If you’re a local business owner or you run a purely online business, you probably already understand how important link building is to your success. After all, search engines, despite their many updates and artificial intelligence, are still dependent on backlinks.
Don’t let anyone convince you otherwise. Links will continue to play a role long into the future until search engines reach a point where they can determine page content value purely from on-page factors.
Put simply, link building enables your content to not only rank higher on search results but also establish brand context. Given how important this SEO factor is, it’s unsurprising that a lot of service providers have stepped up and offer link building to businesses such as yours.
The problem is not quantity because there is no shortage of link-builders and SEO providers. The big problem you have to solve is what provider to go with and how to tell if their link building pricing is justified.

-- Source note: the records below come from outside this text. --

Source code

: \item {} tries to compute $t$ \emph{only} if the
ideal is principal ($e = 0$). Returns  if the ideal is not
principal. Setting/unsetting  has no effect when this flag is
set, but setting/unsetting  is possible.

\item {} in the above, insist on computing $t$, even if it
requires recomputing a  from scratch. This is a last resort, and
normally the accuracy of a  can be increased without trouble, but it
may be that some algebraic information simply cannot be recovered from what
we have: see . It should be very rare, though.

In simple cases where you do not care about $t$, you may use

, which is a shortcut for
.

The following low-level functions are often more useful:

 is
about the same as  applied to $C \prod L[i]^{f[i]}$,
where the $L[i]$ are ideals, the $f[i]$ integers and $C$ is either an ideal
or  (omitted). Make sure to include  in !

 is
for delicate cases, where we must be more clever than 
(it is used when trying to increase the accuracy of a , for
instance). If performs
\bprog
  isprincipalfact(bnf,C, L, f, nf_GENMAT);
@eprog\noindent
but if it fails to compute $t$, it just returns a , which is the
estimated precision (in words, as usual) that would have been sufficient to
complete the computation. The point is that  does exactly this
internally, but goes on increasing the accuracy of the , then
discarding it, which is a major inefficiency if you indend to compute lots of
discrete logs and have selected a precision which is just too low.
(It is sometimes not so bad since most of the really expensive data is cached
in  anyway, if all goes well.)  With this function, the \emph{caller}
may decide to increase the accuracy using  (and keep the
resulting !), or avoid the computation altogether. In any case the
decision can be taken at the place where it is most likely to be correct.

Link Building Pricing Scale
Just like with any online service, the price that you have to pay for links depends on both quality and volume. Depending on how difficult it is to get links pointed to your target pages from a specific set of sites, you can expect to pay quite a bit of money.
The rule of thumb is simple: the harder to get a link from a site back to your target page, the higher the price. Complicating that is the amount of time, effort, and resources the service provider has to invest to get the link source to agree to link to you.
This can take a bit of work depending on your target page and the kind of website you have. It can also burn up a lot of time because the service provider would have to come up with content that the linking site would accept.
There are many variables that you can’t control. In this situation, link building pricing turns primarily on how difficult it is to get the link. One key factor is finding the right link sources and this is not always easy to do.
Link Building pricing depends partly on who links to you
If you want to get the same links as your competitors, chances are that a large part of their link footprint can easily be replicated. It may not be as simple as filling out a form and some links will come out.
But most of the time, their backlink footprint comes from sources that aren’t very discriminating. In other words, the content you offer in exchange for a backlink does not have to go through many editorial hoops.
But the problem with getting most of your links from such sources is that your competitors are still going to beat you. Why? You share the footprint. There is nothing that distinguishes your website.
This is where link building pricing can go up. You have to ask your service provider to do extensive research on very niche-specific, high-quality, and “real” sites that get organic traffic. In other words, sites that don’t usually link to your competitors.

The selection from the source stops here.